(Beginning of THE DATA)

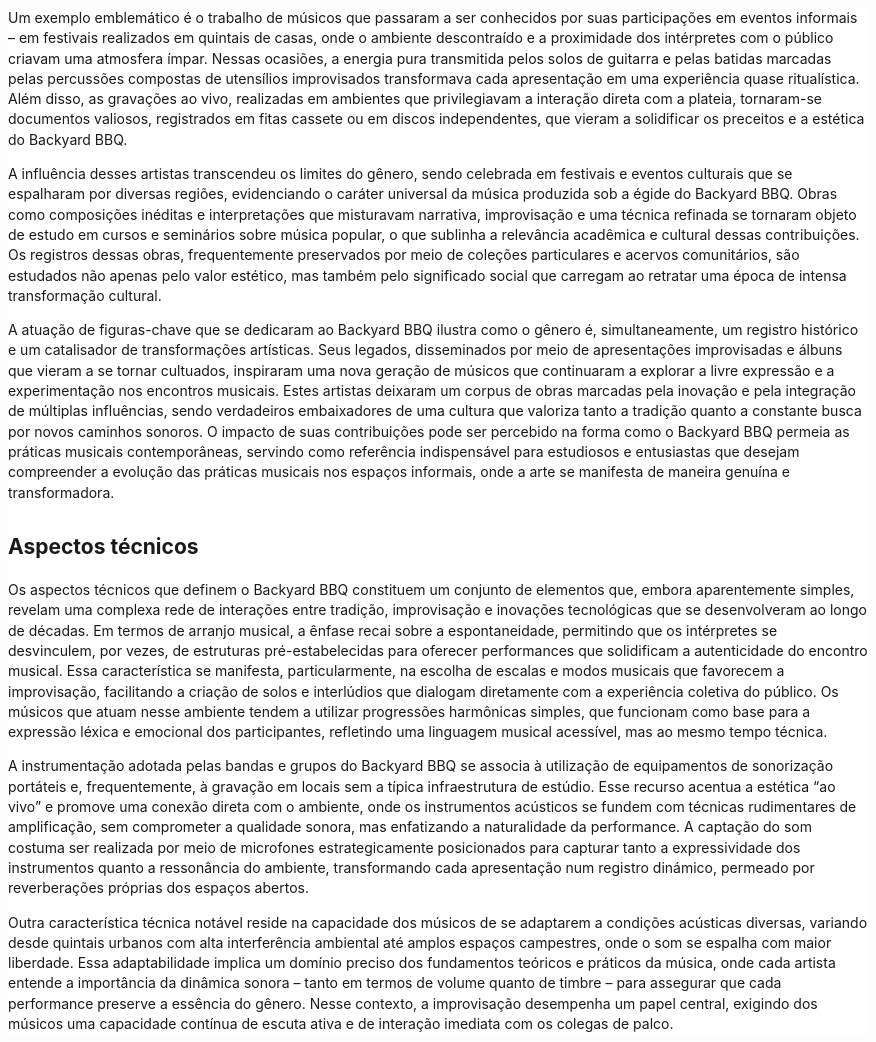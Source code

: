 Um exemplo emblemático é o trabalho de músicos que passaram a ser conhecidos por suas participações em eventos informais – em festivais realizados em quintais de casas, onde o ambiente descontraído e a proximidade dos intérpretes com o público criavam uma atmosfera ímpar. Nessas ocasiões, a energia pura transmitida pelos solos de guitarra e pelas batidas marcadas pelas percussões compostas de utensílios improvisados transformava cada apresentação em uma experiência quase ritualística. Além disso, as gravações ao vivo, realizadas em ambientes que privilegiavam a interação direta com a plateia, tornaram-se documentos valiosos, registrados em fitas cassete ou em discos independentes, que vieram a solidificar os preceitos e a estética do Backyard BBQ.  

A influência desses artistas transcendeu os limites do gênero, sendo celebrada em festivais e eventos culturais que se espalharam por diversas regiões, evidenciando o caráter universal da música produzida sob a égide do Backyard BBQ. Obras como composições inéditas e interpretações que misturavam narrativa, improvisação e uma técnica refinada se tornaram objeto de estudo em cursos e seminários sobre música popular, o que sublinha a relevância acadêmica e cultural dessas contribuições. Os registros dessas obras, frequentemente preservados por meio de coleções particulares e acervos comunitários, são estudados não apenas pelo valor estético, mas também pelo significado social que carregam ao retratar uma época de intensa transformação cultural.  

A atuação de figuras-chave que se dedicaram ao Backyard BBQ ilustra como o gênero é, simultaneamente, um registro histórico e um catalisador de transformações artísticas. Seus legados, disseminados por meio de apresentações improvisadas e álbuns que vieram a se tornar cultuados, inspiraram uma nova geração de músicos que continuaram a explorar a livre expressão e a experimentação nos encontros musicais. Estes artistas deixaram um corpus de obras marcadas pela inovação e pela integração de múltiplas influências, sendo verdadeiros embaixadores de uma cultura que valoriza tanto a tradição quanto a constante busca por novos caminhos sonoros. O impacto de suas contribuições pode ser percebido na forma como o Backyard BBQ permeia as práticas musicais contemporâneas, servindo como referência indispensável para estudiosos e entusiastas que desejam compreender a evolução das práticas musicais nos espaços informais, onde a arte se manifesta de maneira genuína e transformadora.


## Aspectos técnicos

Os aspectos técnicos que definem o Backyard BBQ constituem um conjunto de elementos que, embora aparentemente simples, revelam uma complexa rede de interações entre tradição, improvisação e inovações tecnológicas que se desenvolveram ao longo de décadas. Em termos de arranjo musical, a ênfase recai sobre a espontaneidade, permitindo que os intérpretes se desvinculem, por vezes, de estruturas pré-estabelecidas para oferecer performances que solidificam a autenticidade do encontro musical. Essa característica se manifesta, particularmente, na escolha de escalas e modos musicais que favorecem a improvisação, facilitando a criação de solos e interlúdios que dialogam diretamente com a experiência coletiva do público. Os músicos que atuam nesse ambiente tendem a utilizar progressões harmônicas simples, que funcionam como base para a expressão léxica e emocional dos participantes, refletindo uma linguagem musical acessível, mas ao mesmo tempo técnica.  

A instrumentação adotada pelas bandas e grupos do Backyard BBQ se associa à utilização de equipamentos de sonorização portáteis e, frequentemente, à gravação em locais sem a típica infraestrutura de estúdio. Esse recurso acentua a estética “ao vivo” e promove uma conexão direta com o ambiente, onde os instrumentos acústicos se fundem com técnicas rudimentares de amplificação, sem comprometer a qualidade sonora, mas enfatizando a naturalidade da performance. A captação do som costuma ser realizada por meio de microfones estrategicamente posicionados para capturar tanto a expressividade dos instrumentos quanto a ressonância do ambiente, transformando cada apresentação num registro dinámico, permeado por reverberações próprias dos espaços abertos.  

Outra característica técnica notável reside na capacidade dos músicos de se adaptarem a condições acústicas diversas, variando desde quintais urbanos com alta interferência ambiental até amplos espaços campestres, onde o som se espalha com maior liberdade. Essa adaptabilidade implica um domínio preciso dos fundamentos teóricos e práticos da música, onde cada artista entende a importância da dinâmica sonora – tanto em termos de volume quanto de timbre – para assegurar que cada performance preserve a essência do gênero. Nesse contexto, a improvisação desempenha um papel central, exigindo dos músicos uma capacidade contínua de escuta ativa e de interação imediata com os colegas de palco.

(End of THE DATA)

REQUIRED WORK.
Could you retype all the entries exactly, skipping the pictures?

EXERCISE OUTPUT.
Source code

: Um exemplo emblemático é o trabalho de músicos que passaram a ser conhecidos por suas participações em eventos informais – em festivais realizados em quintais de casas, onde o ambiente descontraído e a proximidade dos intérpretes com o público criavam uma atmosfera ímpar. Nessas ocasiões, a energia pura transmitida pelos solos de guitarra e pelas batidas marcadas pelas percussões compostas de utensílios improvisados transformava cada apresentação em uma experiência quase ritualística. Além disso, as gravações ao vivo, realizadas em ambientes que privilegiavam a interação direta com a plateia, tornaram-se documentos valiosos, registrados em fitas cassete ou em discos independentes, que vieram a solidificar os preceitos e a estética do Backyard BBQ.  

A influência desses artistas transcendeu os limites do gênero, sendo celebrada em festivais e eventos culturais que se espalharam por diversas regiões, evidenciando o caráter universal da música produzida sob a égide do Backyard BBQ. Obras como composições inéditas e interpretações que misturavam narrativa, improvisação e uma técnica refinada se tornaram objeto de estudo em cursos e seminários sobre música popular, o que sublinha a relevância acadêmica e cultural dessas contribuições. Os registros dessas obras, frequentemente preservados por meio de coleções particulares e acervos comunitários, são estudados não apenas pelo valor estético, mas também pelo significado social que carregam ao retratar uma época de intensa transformação cultural.  

A atuação de figuras-chave que se dedicaram ao Backyard BBQ ilustra como o gênero é, simultaneamente, um registro histórico e um catalisador de transformações artísticas. Seus legados, disseminados por meio de apresentações improvisadas e álbuns que vieram a se tornar cultuados, inspiraram uma nova geração de músicos que continuaram a explorar a livre expressão e a experimentação nos encontros musicais. Estes artistas deixaram um corpus de obras marcadas pela inovação e pela integração de múltiplas influências, sendo verdadeiros embaixadores de uma cultura que valoriza tanto a tradição quanto a constante busca por novos caminhos sonoros. O impacto de suas contribuições pode ser percebido na forma como o Backyard BBQ permeia as práticas musicais contemporâneas, servindo como referência indispensável para estudiosos e entusiastas que desejam compreender a evolução das práticas musicais nos espaços informais, onde a arte se manifesta de maneira genuína e transformadora.


## Aspectos técnicos

Os aspectos técnicos que definem o Backyard BBQ constituem um conjunto de elementos que, embora aparentemente simples, revelam uma complexa rede de interações entre tradição, improvisação e inovações tecnológicas que se desenvolveram ao longo de décadas. Em termos de arranjo musical, a ênfase recai sobre a espontaneidade, permitindo que os intérpretes se desvinculem, por vezes, de estruturas pré-estabelecidas para oferecer performances que solidificam a autenticidade do encontro musical. Essa característica se manifesta, particularmente, na escolha de escalas e modos musicais que favorecem a improvisação, facilitando a criação de solos e interlúdios que dialogam diretamente com a experiência coletiva do público. Os músicos que atuam nesse ambiente tendem a utilizar progressões harmônicas simples, que funcionam como base para a expressão léxica e emocional dos participantes, refletindo uma linguagem musical acessível, mas ao mesmo tempo técnica.  

A instrumentação adotada pelas bandas e grupos do Backyard BBQ se associa à utilização de equipamentos de sonorização portáteis e, frequentemente, à gravação em locais sem a típica infraestrutura de estúdio. Esse recurso acentua a estética “ao vivo” e promove uma conexão direta com o ambiente, onde os instrumentos acústicos se fundem com técnicas rudimentares de amplificação, sem comprometer a qualidade sonora, mas enfatizando a naturalidade da performance. A captação do som costuma ser realizada por meio de microfones estrategicamente posicionados para capturar tanto a expressividade dos instrumentos quanto a ressonância do ambiente, transformando cada apresentação num registro dinámico, permeado por reverberações próprias dos espaços abertos.  

Outra característica técnica notável reside na capacidade dos músicos de se adaptarem a condições acústicas diversas, variando desde quintais urbanos com alta interferência ambiental até amplos espaços campestres, onde o som se espalha com maior liberdade. Essa adaptabilidade implica um domínio preciso dos fundamentos teóricos e práticos da música, onde cada artista entende a importância da dinâmica sonora – tanto em termos de volume quanto de timbre – para assegurar que cada performance preserve a essência do gênero. Nesse contexto, a improvisação desempenha um papel central, exigindo dos músicos uma capacidade contínua de escuta ativa e de interação imediata com os colegas de palco.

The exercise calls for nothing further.